In [1]:
import numpy as np
import random
import patsy
import statsmodels.api as sm
from scipy.stats import chi2

## Exercise 2

In [2]:
def f(x1, x2):
    assert x1.size == x2.size
    return np.sin(x1) + np.cos(x2)

In [3]:
n2 = 1000
X = np.random.uniform(size=(n2, 2))
y = f(X[:, 0], X[:, 1]) + np.random.normal(scale=0.1, size=(n2, )) # shape (1000, )

In [4]:
def bx_tensor(x, m=2):
    knots = [(i/(m+1)) for i in range(1, m+1)]
    basis_num = m + 1 + 3
    bx1 = patsy.bs(x=x[:, 0], knots=knots, degree=3, include_intercept=True, lower_bound=0, upper_bound=1)
    bx2 = patsy.bs(x=x[:, 1], knots=knots, degree=3, include_intercept=True, lower_bound=0, upper_bound=1)
    tmp_list = [bx1[:,i].reshape((-1,1))*bx2 for i in range(basis_num)]
    output = np.hstack(tmp_list)
    return output

def get_fhat(x, y, m=2):
    bx = bx_tensor(x=x, m=m)
    return sm.OLS(y, bx).fit().predict()

In [5]:
bx_tensor(X).shape

(1000, 36)

In [6]:
bx_tensor_prediction = get_fhat(X, y)
bx_tensor_prediction.shape

(1000,)

In [7]:
knots = [(i/(2+1)) for i in range(1, 2+1)]
bsx = patsy.bs(x=X[:, 0], knots=knots, degree=3, include_intercept=True, lower_bound=0, upper_bound=1)
bsz = patsy.bs(x=X[:, 1], knots=knots, degree=3, include_intercept=False, lower_bound=0, upper_bound=1)
print(bsx.shape, bsz.shape)
design_matrix = np.hstack((bsx, bsz))
print(design_matrix.shape)

(1000, 6) (1000, 5)
(1000, 11)


In [8]:
lm_model = sm.OLS(y, design_matrix)
lm_results = lm_model.fit()

In [9]:
W = (lm_results.resid**2).sum() / ((y - bx_tensor_prediction)**2).sum()
print("n*log(W) =", (n2*np.log(W)).item())

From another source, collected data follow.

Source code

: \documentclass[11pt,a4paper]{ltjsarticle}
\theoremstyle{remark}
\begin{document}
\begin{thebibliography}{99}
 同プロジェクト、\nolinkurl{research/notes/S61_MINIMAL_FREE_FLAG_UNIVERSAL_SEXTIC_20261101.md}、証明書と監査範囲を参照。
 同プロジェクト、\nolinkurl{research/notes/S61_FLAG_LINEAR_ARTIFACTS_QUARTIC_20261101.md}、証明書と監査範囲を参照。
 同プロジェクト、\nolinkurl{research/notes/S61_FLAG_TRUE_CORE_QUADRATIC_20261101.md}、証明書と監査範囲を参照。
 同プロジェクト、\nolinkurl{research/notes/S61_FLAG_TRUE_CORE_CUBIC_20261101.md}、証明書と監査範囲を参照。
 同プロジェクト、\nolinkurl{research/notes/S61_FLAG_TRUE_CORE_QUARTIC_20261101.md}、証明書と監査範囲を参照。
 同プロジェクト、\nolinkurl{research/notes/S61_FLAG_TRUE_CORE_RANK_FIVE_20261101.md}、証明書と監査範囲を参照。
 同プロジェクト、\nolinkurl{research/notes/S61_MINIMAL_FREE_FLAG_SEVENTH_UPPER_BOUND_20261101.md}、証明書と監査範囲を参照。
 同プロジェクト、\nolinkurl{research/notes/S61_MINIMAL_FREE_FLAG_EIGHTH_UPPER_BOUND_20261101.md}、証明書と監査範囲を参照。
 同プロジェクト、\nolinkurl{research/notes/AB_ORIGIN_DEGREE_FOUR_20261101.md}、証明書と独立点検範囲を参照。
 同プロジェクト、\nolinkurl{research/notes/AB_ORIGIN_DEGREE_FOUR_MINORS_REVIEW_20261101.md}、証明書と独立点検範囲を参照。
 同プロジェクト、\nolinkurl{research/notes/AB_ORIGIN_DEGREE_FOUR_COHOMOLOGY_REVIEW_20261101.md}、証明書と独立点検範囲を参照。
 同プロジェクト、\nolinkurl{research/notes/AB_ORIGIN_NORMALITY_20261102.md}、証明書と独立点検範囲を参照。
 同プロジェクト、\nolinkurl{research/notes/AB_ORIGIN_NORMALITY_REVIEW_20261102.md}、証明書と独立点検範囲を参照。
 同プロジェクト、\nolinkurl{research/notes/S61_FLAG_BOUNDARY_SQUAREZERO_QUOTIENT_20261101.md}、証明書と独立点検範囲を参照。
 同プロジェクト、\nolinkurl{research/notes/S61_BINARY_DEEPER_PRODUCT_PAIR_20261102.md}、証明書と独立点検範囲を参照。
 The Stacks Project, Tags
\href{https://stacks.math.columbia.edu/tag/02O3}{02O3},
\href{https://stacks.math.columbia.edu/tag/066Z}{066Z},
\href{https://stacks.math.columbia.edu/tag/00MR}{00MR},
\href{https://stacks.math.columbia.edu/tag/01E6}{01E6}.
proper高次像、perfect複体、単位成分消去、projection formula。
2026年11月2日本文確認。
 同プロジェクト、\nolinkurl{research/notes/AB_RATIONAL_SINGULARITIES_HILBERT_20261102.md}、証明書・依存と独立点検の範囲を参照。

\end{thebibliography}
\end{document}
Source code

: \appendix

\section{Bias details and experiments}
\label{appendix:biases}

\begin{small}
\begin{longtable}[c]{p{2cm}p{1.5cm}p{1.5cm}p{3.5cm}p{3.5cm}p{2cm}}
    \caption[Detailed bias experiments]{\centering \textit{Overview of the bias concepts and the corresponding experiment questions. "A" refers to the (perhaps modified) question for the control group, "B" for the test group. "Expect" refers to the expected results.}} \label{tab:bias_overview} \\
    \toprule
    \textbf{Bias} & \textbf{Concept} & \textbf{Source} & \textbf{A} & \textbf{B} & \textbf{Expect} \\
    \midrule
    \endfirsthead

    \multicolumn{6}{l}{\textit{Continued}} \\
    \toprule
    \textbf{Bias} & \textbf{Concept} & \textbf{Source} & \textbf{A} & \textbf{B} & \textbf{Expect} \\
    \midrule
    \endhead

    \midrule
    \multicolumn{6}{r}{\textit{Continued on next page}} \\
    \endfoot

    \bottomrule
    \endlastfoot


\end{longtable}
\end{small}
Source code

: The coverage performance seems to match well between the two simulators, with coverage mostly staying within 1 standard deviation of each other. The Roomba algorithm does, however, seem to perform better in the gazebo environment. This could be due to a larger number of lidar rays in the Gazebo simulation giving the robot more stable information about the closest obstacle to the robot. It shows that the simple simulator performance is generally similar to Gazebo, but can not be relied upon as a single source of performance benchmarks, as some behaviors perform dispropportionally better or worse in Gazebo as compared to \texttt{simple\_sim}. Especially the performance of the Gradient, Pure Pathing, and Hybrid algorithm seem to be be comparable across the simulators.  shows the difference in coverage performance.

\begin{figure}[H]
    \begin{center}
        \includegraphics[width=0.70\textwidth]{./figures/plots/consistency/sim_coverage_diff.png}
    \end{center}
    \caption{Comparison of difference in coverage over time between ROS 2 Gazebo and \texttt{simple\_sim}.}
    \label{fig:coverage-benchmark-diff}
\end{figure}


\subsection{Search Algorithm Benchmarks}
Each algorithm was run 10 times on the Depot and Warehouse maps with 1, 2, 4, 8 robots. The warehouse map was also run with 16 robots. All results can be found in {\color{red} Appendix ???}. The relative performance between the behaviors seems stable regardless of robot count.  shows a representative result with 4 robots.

n*log(W) = 23.823367880572007


In [10]:
print("p-values: ", 1-chi2.cdf(x=n2*np.log(W), df=25))

p-values:  0.5295975633221048


#### (c)

In [11]:
pvalue_listc = []
for i in range(500):
    np.random.seed(i)
    x = np.random.uniform(size=(1000, 2))
    ys = f(x[:, 0], x[:, 1]) + np.random.normal(scale=0.1, size=(n2, ))
    knots = [(i/(2+1)) for i in range(1, 2+1)]
    bsx = patsy.bs(x=x[:, 0], knots=knots, degree=3, include_intercept=True, lower_bound=0, upper_bound=1)
    bsz = patsy.bs(x=x[:, 1], knots=knots, degree=3, include_intercept=False, lower_bound=0, upper_bound=1)
    design_matrix = np.hstack((bsx, bsz))
    bx_tensor_prediction_simu = get_fhat(x, ys)
    lm_results_simu = sm.OLS(ys, design_matrix).fit()
    Ws = (lm_results_simu.resid**2).sum() / ((ys - bx_tensor_prediction_simu)**2).sum()
    pvalue_listc.append(1-chi2.cdf(x=n2*np.log(Ws), df=25))
pvalue_listc = np.array(pvalue_listc)

In [12]:
print("The probability of rejecting H0: ", np.where(pvalue_listc<0.05)[0].size/500)
print(f"500次模擬結果中，共{np.where(pvalue_listc<0.05)[0].size}次拒絕H0 (pvalue < 0.05)")

The probability of rejecting H0:  0.058
500次模擬結果中，共29次拒絕H0 (pvalue < 0.05)


#### (d)

In [13]:
def f2(x1, x2):
    return np.sin(x1)*np.cos(x2)

In [14]:
pvalue_listd = []
for i in range(500):
    np.random.seed(i)
    X_d = np.random.uniform(size=(n2, 2))
    knots = [(i/(2+1)) for i in range(1, 2+1)]
    bsx_d = patsy.bs(x=X_d[:, 0], knots=knots, degree=3, include_intercept=True, lower_bound=0, upper_bound=1)
    bsz_d = patsy.bs(x=X_d[:, 1], knots=knots, degree=3, include_intercept=False, lower_bound=0, upper_bound=1)
    design_matrix = np.hstack((bsx_d, bsz_d))
    yd = f2(X_d[:, 0], X_d[:, 1]) + np.random.normal(scale=0.1, size=(n2, ))
    bx_tensor_prediction_simu2 = get_fhat(X_d, yd)
    lm_results_simu2 = sm.OLS(yd, design_matrix).fit()
    Wd = (lm_results_simu2.resid**2).sum() / ((yd - bx_tensor_prediction_simu2)**2).sum()
    pvalue_listd.append(1-chi2.cdf(x=n2*np.log(Wd), df=25))
pvalue_listd = np.array(pvalue_listd)

In [15]:
print("The probability of rejecting H0: ", np.where(pvalue_listd<0.05)[0].size/500)
print(f"500次模擬結果中，共{np.where(pvalue_listd<0.05)[0].size}次拒絕H0 (pvalue < 0.05)")

The probability of rejecting H0:  1.0
500次模擬結果中，共500次拒絕H0 (pvalue < 0.05)